Dario Franceschini, ministro per i Beni e le attività culturali, è legatissimo alla sua Ferrara e quindi alla cultura che il Po rappresenta: quella Padana nel senso più esteso e vasto possibile. In queste ore segue, inevitabilmente con una doppia preoccupazione, la piena del fiume.

 

«La seguo da ferrarese e la seguo come chiunque abbia una responsabilità di governo. La situazione è difficile. Dobbiamo fronteggiare la prospettiva di una spaventosa emergenza climatica che flagella un’Italia già profondamente ferita dalla devastazione del territorio».

 

Dunque, il Po come casa e anche come elemento di paura: «Noi, a Ferrara, dopo la grande piena del 1951 abbiamo sempre vissuto col timore della rottura degli argini, della grande acqua in arrivo. Da secoli, lo sappiamo, il Po non scorre più nella nostra città. Ma è una presenza fortissima anche oggi, si trova a sei chilometri di distanza e il fiume si raggiunge in bicicletta, o anche a piedi, soprattutto d’estate. Però questa immagine si confonde con la continua paura per lo straripamento, avvertita da generazioni e generazioni.

 

Ricordo gli ottimi interventi della Protezione civile nella piena del 2010…». Con il Po, spiega Franceschini, i ferraresi hanno un altro tipo di legame: «La nostra provincia è forse l’unica a bere l’acqua del fiume, ovviamente depurata. Probabilmente per questo noi ferraresi siamo tutti un po’ svitati».

 

Qualche ricordo di anni e anni fa: «Quando si temeva per una possibile piena, si formavano catene umane da paese a paese nel segno della solidarietà per collocare sacchi di juta pieni di sabbia. Si riusciva ad alzare gli argini anche di 4o centimetri. Non è una memoria romantica: era il modo per risolvere un problema drammatico».

 

Il Po appare nei libri di Franceschini, è una presenza costante, sia «Nelle vene quell’acqua d’argento» del 2006 che in «Disadorna», del 2017, dove un narratore in crisi ritrova la sua vena creativa sul Delta del Po, nella stanza di un albergo dimesso: «Sì, certo. Ma non mi pare il momento di parlare di questo. Ora bisogna pensare seriamente al presente e al futuro.
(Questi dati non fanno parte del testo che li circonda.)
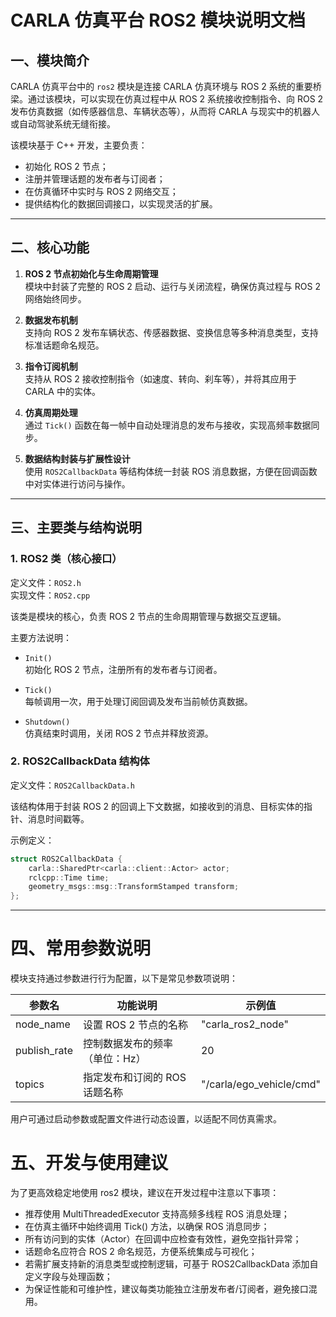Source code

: # CARLA 仿真平台 ROS2 模块说明文档

## 一、模块简介

CARLA 仿真平台中的 `ros2` 模块是连接 CARLA 仿真环境与 ROS 2 系统的重要桥梁。通过该模块，可以实现在仿真过程中从 ROS 2 系统接收控制指令、向 ROS 2 发布仿真数据（如传感器信息、车辆状态等），从而将 CARLA 与现实中的机器人或自动驾驶系统无缝衔接。

该模块基于 C++ 开发，主要负责：

- 初始化 ROS 2 节点；
- 注册并管理话题的发布者与订阅者；
- 在仿真循环中实时与 ROS 2 网络交互；
- 提供结构化的数据回调接口，以实现灵活的扩展。

---

## 二、核心功能

1. **ROS 2 节点初始化与生命周期管理**  
   模块中封装了完整的 ROS 2 启动、运行与关闭流程，确保仿真过程与 ROS 2 网络始终同步。

2. **数据发布机制**  
   支持向 ROS 2 发布车辆状态、传感器数据、变换信息等多种消息类型，支持标准话题命名规范。

3. **指令订阅机制**  
   支持从 ROS 2 接收控制指令（如速度、转向、刹车等），并将其应用于 CARLA 中的实体。

4. **仿真周期处理**  
   通过 `Tick()` 函数在每一帧中自动处理消息的发布与接收，实现高频率数据同步。

5. **数据结构封装与扩展性设计**  
   使用 `ROS2CallbackData` 等结构体统一封装 ROS 消息数据，方便在回调函数中对实体进行访问与操作。

---

## 三、主要类与结构说明

### 1. ROS2 类（核心接口）

定义文件：`ROS2.h`  
实现文件：`ROS2.cpp`

该类是模块的核心，负责 ROS 2 节点的生命周期管理与数据交互逻辑。

主要方法说明：

- `Init()`  
  初始化 ROS 2 节点，注册所有的发布者与订阅者。

- `Tick()`  
  每帧调用一次，用于处理订阅回调及发布当前帧仿真数据。

- `Shutdown()`  
  仿真结束时调用，关闭 ROS 2 节点并释放资源。

### 2. ROS2CallbackData 结构体

定义文件：`ROS2CallbackData.h`

该结构体用于封装 ROS 2 的回调上下文数据，如接收到的消息、目标实体的指针、消息时间戳等。

示例定义：

```cpp
struct ROS2CallbackData {
    carla::SharedPtr<carla::client::Actor> actor;
    rclcpp::Time time;
    geometry_msgs::msg::TransformStamped transform;
};
```
---

# 四、常用参数说明

模块支持通过参数进行行为配置，以下是常见参数项说明：

| 参数名       | 功能说明                   | 示例值                       |
| ------------ | -------------------------- | ---------------------------- |
| node_name    | 设置 ROS 2 节点的名称      | "carla_ros2_node"            |
| publish_rate | 控制数据发布的频率（单位：Hz） | 20                           |
| topics       | 指定发布和订阅的 ROS 话题名称 | "/carla/ego_vehicle/cmd"     |

用户可通过启动参数或配置文件进行动态设置，以适配不同仿真需求。

# 五、开发与使用建议

为了更高效稳定地使用 ros2 模块，建议在开发过程中注意以下事项：

- 推荐使用 MultiThreadedExecutor 支持高频多线程 ROS 消息处理；
- 在仿真主循环中始终调用 Tick() 方法，以确保 ROS 消息同步；
- 所有访问到的实体（Actor）在回调中应检查有效性，避免空指针异常；
- 话题命名应符合 ROS 2 命名规范，方便系统集成与可视化；
- 若需扩展支持新的消息类型或控制逻辑，可基于 ROS2CallbackData 添加自定义字段与处理函数；
- 为保证性能和可维护性，建议每类功能独立注册发布者/订阅者，避免接口混用。
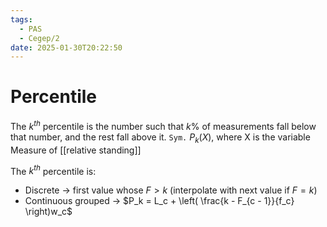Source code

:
 ```yaml
---
tags:
  - PAS
  - Cegep/2
date: 2025-01-30T20:22:50
---
```


# Percentile

The $k^{th}$ percentile is the number such that $k\%$ of measurements fall below that number, and the rest fall above it.
`Sym.` $P_k(X)$, where X is the variable
Measure of [[relative standing]]

The $k^{th}$ percentile is:

- Discrete -> first value whose $F > k$ (interpolate with next value if $F = k$)
- Continuous grouped -> $P_k = L_c + \left( \frac{k - F_{c - 1}}{f_c} \right)w_c$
L’emergenza climatica richiama tutti a decisioni immediate.

 

Ne abbiamo parlato giorni fa con Audrey Azoulay, direttore generale dell’Unesco. Lo stravolgimento del clima riguarda tutti noi e deve rappresentare la prima preoccupazione di un organismo culturale come l’Unesco. Se non ce ne occupiamo adesso, non avremo più il tempo per farlo».

 

Cosa occorre fare per il Po e, in generale, per il territorio italiano? «Io sono un uomo politico, non sono un tecnico. Per il Po, immagino, occorrano interventi sugli argini. So che per l’Arno sono state trovate buone soluzioni. Ma non dico altro, non ho gli strumenti. Però una cosa so: è indispensabile fermare immediatamente un consumo suicida del territorio che costituisce una pesantissima minaccia per la stabilità di tante zone. Continuando a costruire in aree fragili si contribuisce al disastro che già vediamo. Sono possibili migliaia di progetti di rigenerazione del già costruito nelle aree urbane, occupiamoci di quello. Siamo di fronte a un immenso pericolo che mette a repentaglio l’intero Paese. Noi che conosciamo il Po, sappiamo cosa significa avere a che fare con i pericoli dell’acqua».